The former president was a key figure in the society the Muslim Brotherhood,a transnational Sunni Islamist organization founded in Egypt by Islamic scholar and schoolteacher Hassan al-Banna in 1928. He was serving a 7-year-sentence for allegedly falsifying his candidacy application during the 2012 presidential campaign.
The ex-president faced further accusations including inciting supporters to murder a “journalist and two opposition protesters.”
The charges are linked to clashes that erupted between Muslim Brotherhood supporters and opposition protesters in December 2012 in Cairo.
In November 2013, Morsi faced trial along with14 other brotherhood members.

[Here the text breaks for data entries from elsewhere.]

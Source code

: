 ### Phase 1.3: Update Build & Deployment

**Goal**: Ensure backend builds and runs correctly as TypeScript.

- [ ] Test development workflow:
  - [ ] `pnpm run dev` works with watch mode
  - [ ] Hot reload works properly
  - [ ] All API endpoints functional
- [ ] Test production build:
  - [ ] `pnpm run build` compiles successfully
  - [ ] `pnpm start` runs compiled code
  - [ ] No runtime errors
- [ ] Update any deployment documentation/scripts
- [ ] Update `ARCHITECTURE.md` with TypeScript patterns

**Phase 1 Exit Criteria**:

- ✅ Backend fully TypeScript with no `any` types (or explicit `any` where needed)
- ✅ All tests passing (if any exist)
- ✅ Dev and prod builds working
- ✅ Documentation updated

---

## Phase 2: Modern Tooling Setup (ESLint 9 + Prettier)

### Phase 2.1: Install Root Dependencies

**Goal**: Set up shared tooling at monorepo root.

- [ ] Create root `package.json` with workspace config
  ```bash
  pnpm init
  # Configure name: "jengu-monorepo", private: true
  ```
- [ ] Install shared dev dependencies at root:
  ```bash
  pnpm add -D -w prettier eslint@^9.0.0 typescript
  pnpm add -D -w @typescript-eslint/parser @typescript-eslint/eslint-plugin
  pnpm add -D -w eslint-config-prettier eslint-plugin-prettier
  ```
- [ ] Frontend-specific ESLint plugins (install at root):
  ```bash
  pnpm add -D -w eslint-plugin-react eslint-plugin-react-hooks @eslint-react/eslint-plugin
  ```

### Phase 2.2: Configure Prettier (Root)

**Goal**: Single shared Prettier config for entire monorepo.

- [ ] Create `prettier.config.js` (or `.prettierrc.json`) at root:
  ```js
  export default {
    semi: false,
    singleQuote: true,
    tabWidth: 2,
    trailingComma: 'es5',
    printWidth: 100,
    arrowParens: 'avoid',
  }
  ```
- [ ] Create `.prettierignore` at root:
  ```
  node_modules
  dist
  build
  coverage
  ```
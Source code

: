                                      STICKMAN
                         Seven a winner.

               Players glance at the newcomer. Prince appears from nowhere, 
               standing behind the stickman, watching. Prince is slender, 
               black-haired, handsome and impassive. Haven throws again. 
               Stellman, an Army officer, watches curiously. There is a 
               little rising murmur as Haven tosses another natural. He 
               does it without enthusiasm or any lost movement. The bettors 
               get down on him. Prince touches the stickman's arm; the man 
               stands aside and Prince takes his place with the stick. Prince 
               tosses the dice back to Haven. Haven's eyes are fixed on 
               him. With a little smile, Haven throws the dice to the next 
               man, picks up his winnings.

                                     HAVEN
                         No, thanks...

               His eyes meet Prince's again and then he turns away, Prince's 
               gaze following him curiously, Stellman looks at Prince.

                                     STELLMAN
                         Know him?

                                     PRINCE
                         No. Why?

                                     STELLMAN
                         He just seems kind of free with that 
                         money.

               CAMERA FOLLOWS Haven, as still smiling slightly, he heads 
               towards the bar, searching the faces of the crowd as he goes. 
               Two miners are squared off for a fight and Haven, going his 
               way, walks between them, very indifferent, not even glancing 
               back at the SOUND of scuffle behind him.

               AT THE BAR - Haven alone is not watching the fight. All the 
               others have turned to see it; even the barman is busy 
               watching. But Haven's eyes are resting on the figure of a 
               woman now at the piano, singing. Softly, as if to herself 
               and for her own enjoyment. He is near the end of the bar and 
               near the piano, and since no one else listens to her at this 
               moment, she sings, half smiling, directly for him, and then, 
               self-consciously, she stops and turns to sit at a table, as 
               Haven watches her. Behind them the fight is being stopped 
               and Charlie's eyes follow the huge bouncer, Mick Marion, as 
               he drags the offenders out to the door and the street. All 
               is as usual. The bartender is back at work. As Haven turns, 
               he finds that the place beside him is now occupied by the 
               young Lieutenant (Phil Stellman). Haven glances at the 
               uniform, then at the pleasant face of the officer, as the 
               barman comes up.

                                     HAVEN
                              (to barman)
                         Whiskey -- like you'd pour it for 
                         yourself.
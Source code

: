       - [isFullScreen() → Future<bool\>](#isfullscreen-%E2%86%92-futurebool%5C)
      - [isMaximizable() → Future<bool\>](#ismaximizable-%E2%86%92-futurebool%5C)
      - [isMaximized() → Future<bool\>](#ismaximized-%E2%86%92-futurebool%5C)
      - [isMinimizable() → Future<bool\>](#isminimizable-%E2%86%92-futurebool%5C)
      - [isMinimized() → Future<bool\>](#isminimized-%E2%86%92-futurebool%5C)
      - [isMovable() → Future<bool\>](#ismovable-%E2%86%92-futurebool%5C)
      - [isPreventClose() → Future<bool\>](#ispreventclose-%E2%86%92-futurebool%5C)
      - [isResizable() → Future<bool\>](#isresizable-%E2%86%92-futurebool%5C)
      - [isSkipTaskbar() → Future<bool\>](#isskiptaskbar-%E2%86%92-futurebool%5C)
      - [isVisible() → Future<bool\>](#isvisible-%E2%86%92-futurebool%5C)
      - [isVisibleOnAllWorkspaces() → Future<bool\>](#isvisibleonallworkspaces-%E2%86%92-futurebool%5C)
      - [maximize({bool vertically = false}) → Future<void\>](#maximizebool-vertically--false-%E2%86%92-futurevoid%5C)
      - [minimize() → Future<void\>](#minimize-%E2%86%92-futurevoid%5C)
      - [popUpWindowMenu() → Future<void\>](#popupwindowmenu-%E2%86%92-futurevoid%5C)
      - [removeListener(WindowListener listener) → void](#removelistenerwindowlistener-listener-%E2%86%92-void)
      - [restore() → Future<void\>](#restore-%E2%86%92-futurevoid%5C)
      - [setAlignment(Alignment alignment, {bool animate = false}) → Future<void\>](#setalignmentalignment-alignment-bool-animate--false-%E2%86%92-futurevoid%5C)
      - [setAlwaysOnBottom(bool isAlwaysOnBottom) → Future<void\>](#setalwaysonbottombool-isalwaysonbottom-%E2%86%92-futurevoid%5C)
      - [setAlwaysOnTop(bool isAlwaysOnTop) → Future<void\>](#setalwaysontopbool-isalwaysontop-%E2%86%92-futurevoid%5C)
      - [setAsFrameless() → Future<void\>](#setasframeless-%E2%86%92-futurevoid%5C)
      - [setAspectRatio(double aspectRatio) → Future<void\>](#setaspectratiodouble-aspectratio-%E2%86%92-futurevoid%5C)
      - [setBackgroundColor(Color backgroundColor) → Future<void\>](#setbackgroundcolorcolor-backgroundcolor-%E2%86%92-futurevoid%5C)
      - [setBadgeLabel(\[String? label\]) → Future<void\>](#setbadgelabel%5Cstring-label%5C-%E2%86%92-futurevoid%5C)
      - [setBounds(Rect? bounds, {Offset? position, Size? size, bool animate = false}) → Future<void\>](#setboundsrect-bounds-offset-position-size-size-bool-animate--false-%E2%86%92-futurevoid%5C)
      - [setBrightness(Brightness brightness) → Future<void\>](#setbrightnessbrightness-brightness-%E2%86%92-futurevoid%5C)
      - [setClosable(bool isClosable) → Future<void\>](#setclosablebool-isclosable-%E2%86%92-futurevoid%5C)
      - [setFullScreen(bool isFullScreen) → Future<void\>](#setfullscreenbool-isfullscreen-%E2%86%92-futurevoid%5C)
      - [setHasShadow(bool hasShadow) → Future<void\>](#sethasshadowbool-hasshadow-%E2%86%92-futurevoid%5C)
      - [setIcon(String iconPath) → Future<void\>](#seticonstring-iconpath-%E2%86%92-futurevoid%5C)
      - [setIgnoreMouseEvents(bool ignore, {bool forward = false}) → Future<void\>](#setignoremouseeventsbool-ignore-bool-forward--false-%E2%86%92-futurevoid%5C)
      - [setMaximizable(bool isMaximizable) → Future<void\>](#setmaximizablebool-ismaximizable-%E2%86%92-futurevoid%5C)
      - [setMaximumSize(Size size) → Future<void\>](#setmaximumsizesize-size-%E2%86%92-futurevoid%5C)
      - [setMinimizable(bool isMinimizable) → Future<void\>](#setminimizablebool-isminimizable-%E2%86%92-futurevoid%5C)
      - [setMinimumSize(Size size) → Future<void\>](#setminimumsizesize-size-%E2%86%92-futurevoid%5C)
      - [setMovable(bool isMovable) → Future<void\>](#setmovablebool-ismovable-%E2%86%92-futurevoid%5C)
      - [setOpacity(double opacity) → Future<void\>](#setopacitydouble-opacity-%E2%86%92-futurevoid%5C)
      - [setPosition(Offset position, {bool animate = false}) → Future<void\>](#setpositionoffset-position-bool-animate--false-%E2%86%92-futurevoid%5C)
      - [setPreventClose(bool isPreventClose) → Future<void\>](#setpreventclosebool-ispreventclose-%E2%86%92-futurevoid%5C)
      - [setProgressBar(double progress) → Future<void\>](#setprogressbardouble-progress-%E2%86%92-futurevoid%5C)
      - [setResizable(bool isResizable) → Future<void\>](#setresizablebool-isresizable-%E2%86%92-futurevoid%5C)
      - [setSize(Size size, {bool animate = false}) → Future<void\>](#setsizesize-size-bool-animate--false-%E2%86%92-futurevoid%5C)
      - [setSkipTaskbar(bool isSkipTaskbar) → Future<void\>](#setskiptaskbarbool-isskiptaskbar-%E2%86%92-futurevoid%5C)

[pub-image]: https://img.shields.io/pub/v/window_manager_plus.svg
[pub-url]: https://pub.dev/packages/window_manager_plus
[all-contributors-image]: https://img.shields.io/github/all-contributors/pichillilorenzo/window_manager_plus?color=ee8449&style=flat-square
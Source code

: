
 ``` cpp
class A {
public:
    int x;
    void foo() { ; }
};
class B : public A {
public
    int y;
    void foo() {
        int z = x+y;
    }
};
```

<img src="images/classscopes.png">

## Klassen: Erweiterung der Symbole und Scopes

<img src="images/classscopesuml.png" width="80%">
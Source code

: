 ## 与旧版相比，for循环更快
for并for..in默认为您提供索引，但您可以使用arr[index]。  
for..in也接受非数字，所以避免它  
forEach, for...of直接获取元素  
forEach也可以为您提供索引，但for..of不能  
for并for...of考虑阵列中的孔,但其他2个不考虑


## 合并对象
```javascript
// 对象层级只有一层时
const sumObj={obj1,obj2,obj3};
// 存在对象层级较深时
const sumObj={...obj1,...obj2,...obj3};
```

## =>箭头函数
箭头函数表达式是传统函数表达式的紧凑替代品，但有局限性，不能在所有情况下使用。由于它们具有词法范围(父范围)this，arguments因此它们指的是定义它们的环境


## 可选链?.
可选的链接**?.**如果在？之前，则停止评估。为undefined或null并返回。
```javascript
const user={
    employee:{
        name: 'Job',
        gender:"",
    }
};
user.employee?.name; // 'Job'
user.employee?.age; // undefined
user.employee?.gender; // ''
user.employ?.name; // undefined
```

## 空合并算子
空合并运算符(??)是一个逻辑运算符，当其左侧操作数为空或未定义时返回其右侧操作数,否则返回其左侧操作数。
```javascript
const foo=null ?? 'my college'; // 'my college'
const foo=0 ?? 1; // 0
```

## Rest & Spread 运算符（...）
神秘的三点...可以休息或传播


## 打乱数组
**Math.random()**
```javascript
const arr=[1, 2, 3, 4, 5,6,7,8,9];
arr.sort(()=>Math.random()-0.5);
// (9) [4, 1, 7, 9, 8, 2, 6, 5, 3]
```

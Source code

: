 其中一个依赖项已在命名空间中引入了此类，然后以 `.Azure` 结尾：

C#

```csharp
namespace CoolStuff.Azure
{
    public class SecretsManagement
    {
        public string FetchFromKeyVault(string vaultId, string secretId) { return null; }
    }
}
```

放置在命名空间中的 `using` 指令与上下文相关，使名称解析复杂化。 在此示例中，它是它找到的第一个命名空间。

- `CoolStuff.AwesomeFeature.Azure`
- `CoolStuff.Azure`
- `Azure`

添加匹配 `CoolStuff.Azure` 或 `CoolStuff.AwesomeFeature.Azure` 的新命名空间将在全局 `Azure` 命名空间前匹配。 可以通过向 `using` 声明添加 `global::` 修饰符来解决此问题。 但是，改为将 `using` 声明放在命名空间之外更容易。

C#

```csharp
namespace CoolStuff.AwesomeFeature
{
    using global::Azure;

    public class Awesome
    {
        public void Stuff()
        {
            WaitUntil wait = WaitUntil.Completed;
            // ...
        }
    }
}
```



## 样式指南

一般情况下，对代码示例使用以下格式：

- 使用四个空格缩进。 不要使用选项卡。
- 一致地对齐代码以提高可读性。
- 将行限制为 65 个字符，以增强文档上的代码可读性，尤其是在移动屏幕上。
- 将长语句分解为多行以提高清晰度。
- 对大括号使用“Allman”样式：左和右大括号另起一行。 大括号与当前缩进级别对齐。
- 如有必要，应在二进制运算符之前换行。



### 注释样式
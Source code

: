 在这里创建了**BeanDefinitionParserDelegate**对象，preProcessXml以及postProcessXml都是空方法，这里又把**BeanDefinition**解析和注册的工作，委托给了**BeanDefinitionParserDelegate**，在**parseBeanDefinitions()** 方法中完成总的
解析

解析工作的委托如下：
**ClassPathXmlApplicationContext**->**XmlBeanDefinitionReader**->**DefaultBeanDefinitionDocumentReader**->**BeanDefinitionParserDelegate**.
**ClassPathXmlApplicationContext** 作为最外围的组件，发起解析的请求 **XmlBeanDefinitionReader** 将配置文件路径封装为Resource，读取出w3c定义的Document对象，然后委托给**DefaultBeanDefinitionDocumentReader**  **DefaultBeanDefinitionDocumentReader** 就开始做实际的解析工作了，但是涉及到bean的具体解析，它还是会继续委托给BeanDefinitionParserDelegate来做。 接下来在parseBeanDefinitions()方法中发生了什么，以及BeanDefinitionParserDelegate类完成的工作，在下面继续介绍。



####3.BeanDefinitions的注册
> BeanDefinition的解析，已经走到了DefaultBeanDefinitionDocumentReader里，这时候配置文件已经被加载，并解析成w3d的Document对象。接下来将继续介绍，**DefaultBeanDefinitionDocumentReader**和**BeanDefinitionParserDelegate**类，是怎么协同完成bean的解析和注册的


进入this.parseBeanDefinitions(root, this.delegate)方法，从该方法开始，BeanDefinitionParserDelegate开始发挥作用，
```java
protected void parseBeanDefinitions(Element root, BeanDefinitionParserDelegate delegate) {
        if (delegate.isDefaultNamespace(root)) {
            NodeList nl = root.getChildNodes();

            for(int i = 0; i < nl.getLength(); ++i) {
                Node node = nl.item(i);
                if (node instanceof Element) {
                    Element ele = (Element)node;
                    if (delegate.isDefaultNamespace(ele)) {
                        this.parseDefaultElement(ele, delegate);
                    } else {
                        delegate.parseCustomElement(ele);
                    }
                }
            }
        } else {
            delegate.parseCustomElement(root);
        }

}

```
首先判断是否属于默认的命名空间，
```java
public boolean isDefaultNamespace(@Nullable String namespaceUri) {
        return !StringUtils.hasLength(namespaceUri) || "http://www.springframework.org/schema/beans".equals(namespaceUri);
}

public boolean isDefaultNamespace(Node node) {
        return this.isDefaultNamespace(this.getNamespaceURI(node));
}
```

Morsi denied the accusations against him, emphasizing that he was a victim of a military coup.
“I am the president of the republic, according to the constitution of the state,” he said from the dock during his first hearing.
In April 2015, Morsi and the other Brotherhood defendants were sentenced to 20 years in prison “inciting” murder in addition to fraud.
He was also sentenced to a further 25 years in prison in September 2016 for passing intelligence to Qatar.
An Egyptian court sentenced the former president to another three years in December 2017 on “charges of insulting the judiciary.”
Born in 1951, Morsi studied engineering at Cairo University and moved to the US in the 70s to finish his PhD.
On his returnEgypt, the former president became head of the engineering department at Zagazig University.
In April 2012, Morsi entered the presidential campaign as the Muslim Brotherhood candidate. Standing on an anti corruption platform, he opposed the elites from the Hosni Mubarak era and called for radical change.
Opposition voices criticized Morsi for failing in his mission, accusing him of allowing “Islamists to monopolize” Egypt’s political scene, the BBC reported.
In 2018, a panel of British MPs and lawyers issued a report, suggesting that Morsi was being held in standards lower than “those sanctioned by international law.”
The situation, according to the report, could “lead to an early death.”
According to the Retention Review Panel (DRP), Morsi was receiving “inadequate medical care, particularly inadequate management of his diabetes, and inadequate management of his liver disease.”